On April 9, the FBI applied for a warrant that was approved by the United States District Court for the Southern District of Texas that enabled bureau specialists to perform the remote deletion of the webshells from an undisclosed number of servers across the country. In the warrant application, the number of servers that the FBI sent commands to is redacted. The webshells the FBI sought to copy and remove are small pieces of code that attackers who exploited the ProxyLogon Exchange vulnerabilities left behind as a means of persistence.

“By deleting the web shells, FBI personnel will prevent malicious cyber actors from using the web shells to access the servers and install additional malware on them,” the warrant application says.

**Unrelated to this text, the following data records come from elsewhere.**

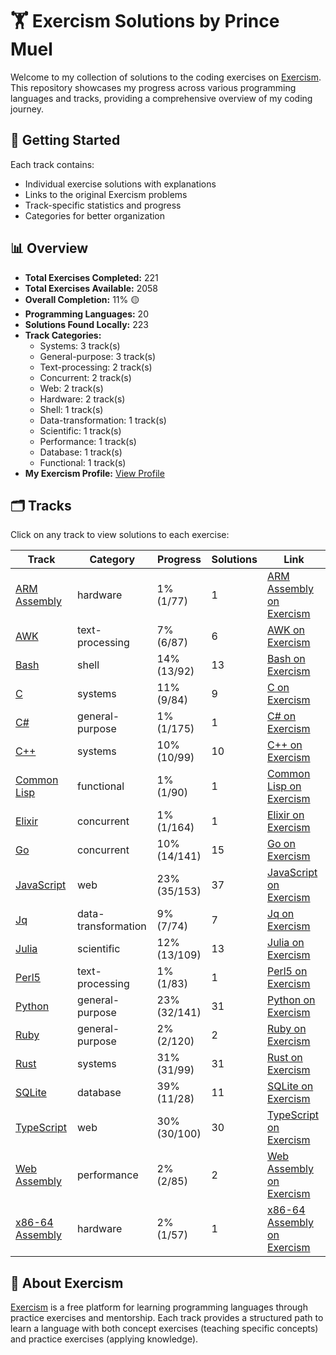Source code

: 
# 🏋️ Exercism Solutions by Prince Muel

Welcome to my collection of solutions to the coding exercises on [Exercism](https://exercism.org/). This repository showcases my progress across various programming languages and tracks, providing a comprehensive overview of my coding journey.


## 🚀 Getting Started

Each track contains:

- Individual exercise solutions with explanations
- Links to the original Exercism problems
- Track-specific statistics and progress
- Categories for better organization


## 📊 Overview

- **Total Exercises Completed:** 221
- **Total Exercises Available:** 2058
- **Overall Completion:** 11% 🟡
- **Programming Languages:** 20
- **Solutions Found Locally:** 223
- **Track Categories:**
  - Systems: 3 track(s)
  - General-purpose: 3 track(s)
  - Text-processing: 2 track(s)
  - Concurrent: 2 track(s)
  - Web: 2 track(s)
  - Hardware: 2 track(s)
  - Shell: 1 track(s)
  - Data-transformation: 1 track(s)
  - Scientific: 1 track(s)
  - Performance: 1 track(s)
  - Database: 1 track(s)
  - Functional: 1 track(s)
- **My Exercism Profile:** [View Profile](https://exercism.org/profiles/princemuel)

## 🗂️ Tracks

Click on any track to view solutions to each exercise:

| Track | Category | Progress | Solutions | Link |
|-------|----------|----------|-----------|-------------|
| [ARM Assembly](arm64-assembly/README.md) | hardware | 1% (1/77) | 1 | [ARM Assembly on Exercism](https://exercism.org/tracks/arm64-assembly) |
| [AWK](awk/README.md) | text-processing | 7% (6/87) | 6 | [AWK on Exercism](https://exercism.org/tracks/awk) |
| [Bash](bash/README.md) | shell | 14% (13/92) | 13 | [Bash on Exercism](https://exercism.org/tracks/bash) |
| [C](c/README.md) | systems | 11% (9/84) | 9 | [C on Exercism](https://exercism.org/tracks/c) |
| [C#](csharp/README.md) | general-purpose | 1% (1/175) | 1 | [C# on Exercism](https://exercism.org/tracks/csharp) |
| [C++](cpp/README.md) | systems | 10% (10/99) | 10 | [C++ on Exercism](https://exercism.org/tracks/cpp) |
| [Common Lisp](common-lisp/README.md) | functional | 1% (1/90) | 1 | [Common Lisp on Exercism](https://exercism.org/tracks/common-lisp) |
| [Elixir](elixir/README.md) | concurrent | 1% (1/164) | 1 | [Elixir on Exercism](https://exercism.org/tracks/elixir) |
| [Go](go/README.md) | concurrent | 10% (14/141) | 15 | [Go on Exercism](https://exercism.org/tracks/go) |
| [JavaScript](javascript/README.md) | web | 23% (35/153) | 37 | [JavaScript on Exercism](https://exercism.org/tracks/javascript) |
| [Jq](jq/README.md) | data-transformation | 9% (7/74) | 7 | [Jq on Exercism](https://exercism.org/tracks/jq) |
| [Julia](julia/README.md) | scientific | 12% (13/109) | 13 | [Julia on Exercism](https://exercism.org/tracks/julia) |
| [Perl5](perl5/README.md) | text-processing | 1% (1/83) | 1 | [Perl5 on Exercism](https://exercism.org/tracks/perl5) |
| [Python](python/README.md) | general-purpose | 23% (32/141) | 31 | [Python on Exercism](https://exercism.org/tracks/python) |
| [Ruby](ruby/README.md) | general-purpose | 2% (2/120) | 2 | [Ruby on Exercism](https://exercism.org/tracks/ruby) |
| [Rust](rust/README.md) | systems | 31% (31/99) | 31 | [Rust on Exercism](https://exercism.org/tracks/rust) |
| [SQLite](sqlite/README.md) | database | 39% (11/28) | 11 | [SQLite on Exercism](https://exercism.org/tracks/sqlite) |
| [TypeScript](typescript/README.md) | web | 30% (30/100) | 30 | [TypeScript on Exercism](https://exercism.org/tracks/typescript) |
| [Web Assembly](wasm/README.md) | performance | 2% (2/85) | 2 | [Web Assembly on Exercism](https://exercism.org/tracks/wasm) |
| [x86-64 Assembly](x86-64-assembly/README.md) | hardware | 2% (1/57) | 1 | [x86-64 Assembly on Exercism](https://exercism.org/tracks/x86-64-assembly) |

## 📝 About Exercism

[Exercism](https://exercism.org/) is a free platform for learning programming languages through practice exercises and mentorship. Each track provides a structured path to learn a language with both concept exercises (teaching specific concepts) and practice exercises (applying knowledge).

In early March, Microsoft announced that it had identified four previously unknown vulnerabilities in Exchange that were being exploited in the wild. The most serious of the bugs is a server-side request forgery vulnerability that can grant attackers initial access to target servers. Attackers exploiting the bugs were installing webshells on compromised servers in order to maintain persistence. In the application, the FBI said "FBI personnel will access the web shells, enter passwords, make an evidentiary copy of the web shell, and then issue a command through each of the approximately (redacted) web shells to the servers to delete the web shells themselves."

Interestingly, in its press release, the Department of Justice said that the operation “removed one early hacking group’s remaining web shells”. The original attack group that Microsoft identified as having exploited the Exchange flaws before a fix was released in March was Hafnium, an APT team attributed to China. But it soon emerged that at least one other group was exploiting the same vulnerabilities early in their lifecycle, and within days of the emergency patch release by Microsoft several other groups had begun targeting the bugs as well. The attacks quickly spread from a small group of high-value targets and began hitting targets of opportunity, meaning any on-premise Exchange server that hadn’t been patched.

The FBI applied for the warrant on April 9 and asked for a 14-day window in which to conduct the operation, an effort to conceal it from the attackers who had installed the webshells in the first place. In the application, the FBI said that it had tested the method, which essentially involved connecting to each webshell, entering the unique key for it, making a copy of it for evidence, and then deleting it from the server.

“When conducted through an internal FBI testing process, this command successfully deleted the web shell from an FBI server and did not impact other files or services of the computer. An FBI technical evaluation of the code and a related briefing to an outside expert was also conducted to ensure the code would not adversely affect the victim computers and Microsoft Exchange Server software running on such computers,” the application says.

The technical means by which the FBI did this are not complicated, but the legal ramifications may be. This appears to be the first time that the FBI has publicly acknowledged performing this kind of widespread action against privately owned servers. One relatively close analog is the takedown of the Coreflood botnet in 2011, but that operation involved ISPs notifying their customers about the removal of malicious code from their machines.

Although the number of servers that the FBI targeted in this operation is redacted in the warrant application, it’s almost certainly nowhere near the total number of compromised Exchange servers. The more likely scenario is that the FBI went after a subset of compromised servers that had the publicly known Hafnium webshells on them. But given that there are several separate groups exploiting the Exchange flaws and installing their own webshells, the FBI’s operation looks to have only gone after one group’s artifacts.

“it's noteworthy that this action was performed on behalf of the Justice Department and the FBI. I think it's very important to keep US Intelligence agencies like NSA focused on their foreign targets and away from infringing on civil liberties. The use of courts to authorize the FBI's disruption effort is a solid initial framework to ensure these actions stay focused on increasing security and are restricted from indirect intelligence targeting,” said Kyle Hanslovan, CEO of Huntress Labs.